Die Sphäre (Zeit-Myzel, Seite 31)

Sie verlaufen von Pol zu Pol, sammeln sich zeitweise als bunter Schal am Äquator und führen einen bewegten Tanz auf, wobei die Polregionen alles Licht zu schlucken scheinen und samtschwarz werden. Im nächsten Moment verteilen sich die Farben wieder über die gesamte Oberfläche.

Keiner meiner Gefährten nimmt von dieser Sphäre nennenswert Notiz. Tellerauge interessiert sich im Augenblick für einen unvorsichtigen Hundertfüßler. Fauch sitzt im Sand und leckt ihr Fell. Wibra und Schregg jagen unverdrossen Moskitos. Meine Neugier steht allein. Die Sphäre scheint ungefährlich zu sein; sonst hätte zumindest Tellerauge in irgendeiner Form Alarm geschlagen. Auch scheint die Riesenblase nicht essbar zu sein. Dafür hätte sich Fauch brennend interessiert. Das bunte Farbenspiel scheint nur mich etwas anzugehen.
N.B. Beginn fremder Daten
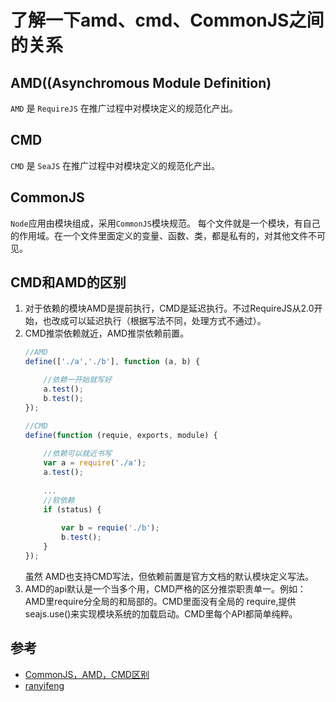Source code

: # 了解一下amd、cmd、CommonJS之间的关系

## AMD((Asynchromous Module Definition)
`AMD` 是 `RequireJS` 在推广过程中对模块定义的规范化产出。

## CMD
`CMD` 是 `SeaJS` 在推广过程中对模块定义的规范化产出。

## CommonJS
`Node`应用由模块组成，采用`CommonJS`模块规范。
每个文件就是一个模块，有自己的作用域。在一个文件里面定义的变量、函数、类，都是私有的，对其他文件不可见。

## CMD和AMD的区别
1. 对于依赖的模块AMD是提前执行，CMD是延迟执行。不过RequireJS从2.0开始，也改成可以延迟执行（根据写法不同，处理方式不通过）。 
2. CMD推崇依赖就近，AMD推崇依赖前置。 
    ```js
    //AMD 
    define(['./a','./b'], function (a, b) { 

        //依赖一开始就写好 
        a.test(); 
        b.test(); 
    }); 

    //CMD 
    define(function (requie, exports, module) { 
        
        //依赖可以就近书写 
        var a = require('./a'); 
        a.test(); 
        
        ... 
        //软依赖 
        if (status) { 
        
            var b = requie('./b'); 
            b.test(); 
        } 
    }); 
    ```
    虽然 AMD也支持CMD写法，但依赖前置是官方文档的默认模块定义写法。 
3. AMD的api默认是一个当多个用，CMD严格的区分推崇职责单一。例如：AMD里require分全局的和局部的。CMD里面没有全局的 require,提供 seajs.use()来实现模块系统的加载启动。CMD里每个API都简单纯粹。 

## 参考
- [CommonJS，AMD，CMD区别](http://zccst.iteye.com/blog/2215317)
- [ranyifeng](http://javascript.ruanyifeng.com/nodejs/module.html)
Meine Gedanken überschlagen sich mit den wildesten Spekulationen über die Natur dieser Sphäre: Ein Ballon, mit dem man die Welt erkunden kann? Ein Raumschiff? Eine Naturerscheinung des hiesigen Meeres, eine gasgefüllte Qualle oder einfach eine Riesenblase, die bald platzen wird?

Ich gehe bis zu den sanft ausrollenden Brechern und winke zu der Sphäre hinüber. Träge ändert sie Richtung und Geschwindigkeit und kommt auf mich zu. Fauch schleicht mit nassen Füßen um meine Beine und schnurrt. Werde jemand schlau aus dieser Katze! Tellerauge tut nach wie vor desinteressiert.

Nach gar nicht langer Zeit schwebt die Sphäre dicht über uns. Ich kann die Wand berühren. Sie fühlt sich glatt, elastisch und feucht an wie die Oberfläche einer prallen Qualle.

Von der Stelle, die ich betastet habe, verflüchtigen sich allmählich alle Farbschlieren und hinterlassen eine tiefschwarze Stelle. Als ich nochmals hinlange, greife ich ins Leere. Ich kann durch die Öffnung schräg nach oben die Sterne schimmern sehen. Dann geht das Licht an.

Das Licht kommt aus der Decke des Innenraums. Man sieht eine Art umlaufenden Wulst, der bei einiger Phantasie als Sitzbank angesehen werden kann. In Kopfhöhe gibt es "Knubbel", deren Funktion nicht zu erkennen ist. Ich werde an aneinander gewachsene Ohrensessel erinnert.

Vorsichtig steige ich durch die Öffnung ein. Fauch folgt mir, als sei das Ganze die natürlichste Sache von der Welt. Als ich im Inneren stehe, kann ich nach allen Seiten nach draußen sehen. Die Haut der Sphäre ist ein kristallklares, umlaufendes Fenster. Fauch rollt sich zusammen und schnurrt. Es ertönt ein kaum hörbares "Plopp" - die Einstiegsöffnung im Boden ist verschwunden und das Licht geht aus. Das einzige Geräusch ist das Schnurren der großen Raubkatze, die sich auf meine Füße legt, als ich auf der Bank Platz nehme.

In der Mitte erstreckt sich vom Boden bis zur Decke eine sehnige Säule mit verschlungenen Schläuchen und wulstigen Kissen. Das leichte Auf-und-Ab auf den Brandungswellen macht mich schläfrig. Die Sphäre, könnte ich sie steuern, wäre ein Riesenfortschritt bei meinem Vorhaben zu den Menschen zu gelangen. Ich fürchte nur, wir sitzen im Inneren einer riesigen Qualle, die uns einlullt und uns anschließend verdaut. Einmal mehr werden meine Sinne genarrt durch Stimmen und Bilder aus meiner Vergangenheit. Bin ich schon wieder mit einem Rauschgift in Berührung gekommen. "Luft!", denke ich, "die Luft ist verseucht oder wir haben Sauerstoffmangel hier drin".